WORK TO COMPLETE -
Return all of the entries exactly, but do not include the pictures.

EXCERPTED DATA -
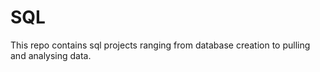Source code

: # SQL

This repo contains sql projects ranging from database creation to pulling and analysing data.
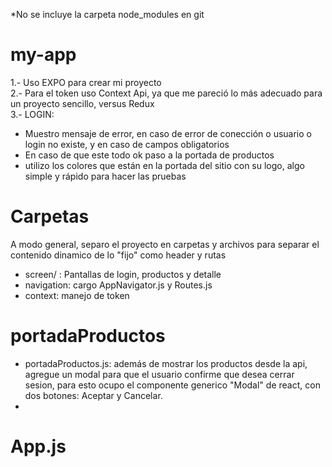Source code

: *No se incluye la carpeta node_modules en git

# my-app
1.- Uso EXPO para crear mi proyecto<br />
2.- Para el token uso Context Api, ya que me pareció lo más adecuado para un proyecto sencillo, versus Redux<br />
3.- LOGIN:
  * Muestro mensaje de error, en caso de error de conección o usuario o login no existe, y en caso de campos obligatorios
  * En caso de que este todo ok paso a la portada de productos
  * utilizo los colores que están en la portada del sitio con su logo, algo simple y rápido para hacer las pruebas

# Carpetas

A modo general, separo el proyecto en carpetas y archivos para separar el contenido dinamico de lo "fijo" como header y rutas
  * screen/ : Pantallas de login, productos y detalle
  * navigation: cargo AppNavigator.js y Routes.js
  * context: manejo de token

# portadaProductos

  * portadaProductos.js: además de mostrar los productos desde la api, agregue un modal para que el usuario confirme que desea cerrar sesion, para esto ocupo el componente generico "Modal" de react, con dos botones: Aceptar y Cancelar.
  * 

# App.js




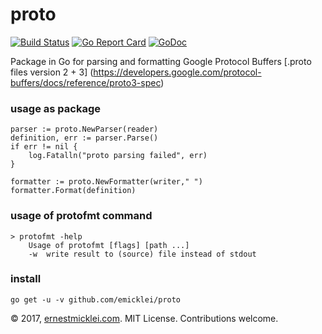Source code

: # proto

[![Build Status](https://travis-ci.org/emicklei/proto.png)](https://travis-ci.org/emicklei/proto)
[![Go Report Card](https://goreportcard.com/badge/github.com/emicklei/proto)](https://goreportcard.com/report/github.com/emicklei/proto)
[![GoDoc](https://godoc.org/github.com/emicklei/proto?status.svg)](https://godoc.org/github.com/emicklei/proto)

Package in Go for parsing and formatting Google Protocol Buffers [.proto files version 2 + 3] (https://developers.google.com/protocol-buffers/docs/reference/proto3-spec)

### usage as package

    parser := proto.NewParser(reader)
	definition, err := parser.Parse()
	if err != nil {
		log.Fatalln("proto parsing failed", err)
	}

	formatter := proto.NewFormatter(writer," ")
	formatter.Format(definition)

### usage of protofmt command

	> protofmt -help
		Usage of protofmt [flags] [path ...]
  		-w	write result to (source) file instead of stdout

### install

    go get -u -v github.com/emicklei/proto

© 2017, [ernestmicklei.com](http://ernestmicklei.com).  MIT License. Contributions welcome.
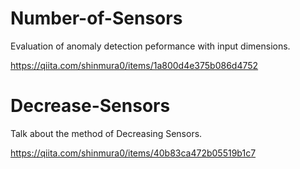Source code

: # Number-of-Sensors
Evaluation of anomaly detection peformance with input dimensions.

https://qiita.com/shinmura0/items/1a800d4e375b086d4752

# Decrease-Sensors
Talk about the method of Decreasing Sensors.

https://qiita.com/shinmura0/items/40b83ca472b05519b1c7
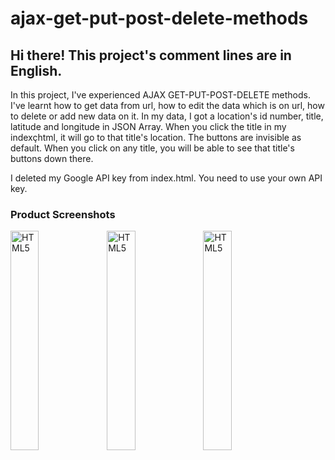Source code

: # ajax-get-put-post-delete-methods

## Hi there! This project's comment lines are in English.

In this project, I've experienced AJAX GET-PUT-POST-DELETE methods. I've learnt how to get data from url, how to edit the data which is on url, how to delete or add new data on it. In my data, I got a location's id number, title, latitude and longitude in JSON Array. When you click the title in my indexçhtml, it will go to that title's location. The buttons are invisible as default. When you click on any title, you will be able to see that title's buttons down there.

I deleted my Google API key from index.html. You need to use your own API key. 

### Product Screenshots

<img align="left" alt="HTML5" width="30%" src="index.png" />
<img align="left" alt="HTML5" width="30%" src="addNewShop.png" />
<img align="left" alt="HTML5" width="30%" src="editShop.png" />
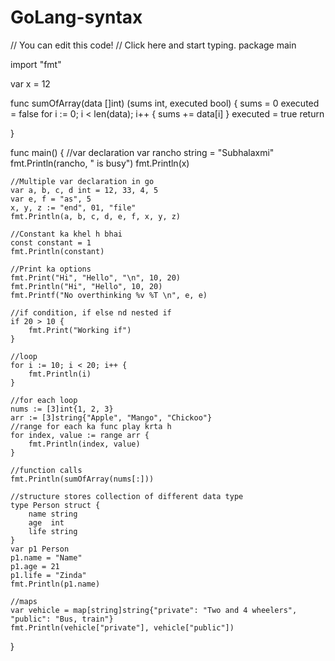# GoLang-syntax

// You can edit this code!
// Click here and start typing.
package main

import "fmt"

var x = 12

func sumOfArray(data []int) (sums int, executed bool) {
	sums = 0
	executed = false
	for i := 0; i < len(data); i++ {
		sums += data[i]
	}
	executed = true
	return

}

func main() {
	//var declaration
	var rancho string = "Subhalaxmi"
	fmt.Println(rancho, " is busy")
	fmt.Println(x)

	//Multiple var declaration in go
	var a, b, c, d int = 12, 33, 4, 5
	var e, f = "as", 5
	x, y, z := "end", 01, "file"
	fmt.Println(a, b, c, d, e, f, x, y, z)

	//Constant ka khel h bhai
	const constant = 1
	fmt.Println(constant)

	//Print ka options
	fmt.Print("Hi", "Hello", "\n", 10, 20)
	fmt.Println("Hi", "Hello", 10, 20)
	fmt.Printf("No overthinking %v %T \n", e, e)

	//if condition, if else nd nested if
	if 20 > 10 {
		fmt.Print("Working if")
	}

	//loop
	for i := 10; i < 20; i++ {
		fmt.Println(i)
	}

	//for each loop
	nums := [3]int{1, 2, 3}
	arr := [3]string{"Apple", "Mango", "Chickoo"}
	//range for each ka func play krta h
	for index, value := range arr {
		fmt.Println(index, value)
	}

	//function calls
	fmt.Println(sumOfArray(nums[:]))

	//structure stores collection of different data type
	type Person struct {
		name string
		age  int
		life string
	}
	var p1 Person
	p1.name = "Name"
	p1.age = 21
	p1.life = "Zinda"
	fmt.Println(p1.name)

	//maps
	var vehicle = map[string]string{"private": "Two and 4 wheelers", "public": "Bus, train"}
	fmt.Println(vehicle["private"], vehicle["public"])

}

REPLY TO THE EXERCISE -
Source code

: # SQL

This repo contains sql projects ranging from database creation to pulling and analysing data.
Source code

: *No se incluye la carpeta node_modules en git

# my-app
1.- Uso EXPO para crear mi proyecto<br />
2.- Para el token uso Context Api, ya que me pareció lo más adecuado para un proyecto sencillo, versus Redux<br />
3.- LOGIN:
  * Muestro mensaje de error, en caso de error de conección o usuario o login no existe, y en caso de campos obligatorios
  * En caso de que este todo ok paso a la portada de productos
  * utilizo los colores que están en la portada del sitio con su logo, algo simple y rápido para hacer las pruebas

# Carpetas

A modo general, separo el proyecto en carpetas y archivos para separar el contenido dinamico de lo "fijo" como header y rutas
  * screen/ : Pantallas de login, productos y detalle
  * navigation: cargo AppNavigator.js y Routes.js
  * context: manejo de token

# portadaProductos

  * portadaProductos.js: además de mostrar los productos desde la api, agregue un modal para que el usuario confirme que desea cerrar sesion, para esto ocupo el componente generico "Modal" de react, con dos botones: Aceptar y Cancelar.
  * 

# App.js




Source code

: # proto

[![Build Status](https://travis-ci.org/emicklei/proto.png)](https://travis-ci.org/emicklei/proto)
[![Go Report Card](https://goreportcard.com/badge/github.com/emicklei/proto)](https://goreportcard.com/report/github.com/emicklei/proto)
[![GoDoc](https://godoc.org/github.com/emicklei/proto?status.svg)](https://godoc.org/github.com/emicklei/proto)

Package in Go for parsing and formatting Google Protocol Buffers [.proto files version 2 + 3] (https://developers.google.com/protocol-buffers/docs/reference/proto3-spec)

### usage as package

    parser := proto.NewParser(reader)
	definition, err := parser.Parse()
	if err != nil {
		log.Fatalln("proto parsing failed", err)
	}

	formatter := proto.NewFormatter(writer," ")
	formatter.Format(definition)

### usage of protofmt command

	> protofmt -help
		Usage of protofmt [flags] [path ...]
  		-w	write result to (source) file instead of stdout

### install

    go get -u -v github.com/emicklei/proto

© 2017, [ernestmicklei.com](http://ernestmicklei.com).  MIT License. Contributions welcome.
Source code

: # Number-of-Sensors
Evaluation of anomaly detection peformance with input dimensions.

https://qiita.com/shinmura0/items/1a800d4e375b086d4752

# Decrease-Sensors
Talk about the method of Decreasing Sensors.

https://qiita.com/shinmura0/items/40b83ca472b05519b1c7
Source code

: # ajax-get-put-post-delete-methods

## Hi there! This project's comment lines are in English.

In this project, I've experienced AJAX GET-PUT-POST-DELETE methods. I've learnt how to get data from url, how to edit the data which is on url, how to delete or add new data on it. In my data, I got a location's id number, title, latitude and longitude in JSON Array. When you click the title in my indexçhtml, it will go to that title's location. The buttons are invisible as default. When you click on any title, you will be able to see that title's buttons down there.

I deleted my Google API key from index.html. You need to use your own API key. 

### Product Screenshots

<img align="left" alt="HTML5" width="30%" src="index.png" />
<img align="left" alt="HTML5" width="30%" src="addNewShop.png" />
<img align="left" alt="HTML5" width="30%" src="editShop.png" />
# GoLang-syntax

// You can edit this code!
// Click here and start typing.
package main

import "fmt"

var x = 12

func sumOfArray(data []int) (sums int, executed bool) {
	sums = 0
	executed = false
	for i := 0; i < len(data); i++ {
		sums += data[i]
	}
	executed = true
	return

}

func main() {
	//var declaration
	var rancho string = "Subhalaxmi"
	fmt.Println(rancho, " is busy")
	fmt.Println(x)

	//Multiple var declaration in go
	var a, b, c, d int = 12, 33, 4, 5
	var e, f = "as", 5
	x, y, z := "end", 01, "file"
	fmt.Println(a, b, c, d, e, f, x, y, z)

	//Constant ka khel h bhai
	const constant = 1
	fmt.Println(constant)

	//Print ka options
	fmt.Print("Hi", "Hello", "\n", 10, 20)
	fmt.Println("Hi", "Hello", 10, 20)
	fmt.Printf("No overthinking %v %T \n", e, e)

	//if condition, if else nd nested if
	if 20 > 10 {
		fmt.Print("Working if")
	}

	//loop
	for i := 10; i < 20; i++ {
		fmt.Println(i)
	}

	//for each loop
	nums := [3]int{1, 2, 3}
	arr := [3]string{"Apple", "Mango", "Chickoo"}
	//range for each ka func play krta h
	for index, value := range arr {
		fmt.Println(index, value)
	}

	//function calls
	fmt.Println(sumOfArray(nums[:]))

	//structure stores collection of different data type
	type Person struct {
		name string
		age  int
		life string
	}
	var p1 Person
	p1.name = "Name"
	p1.age = 21
	p1.life = "Zinda"
	fmt.Println(p1.name)

	//maps
	var vehicle = map[string]string{"private": "Two and 4 wheelers", "public": "Bus, train"}
	fmt.Println(vehicle["private"], vehicle["public"])

}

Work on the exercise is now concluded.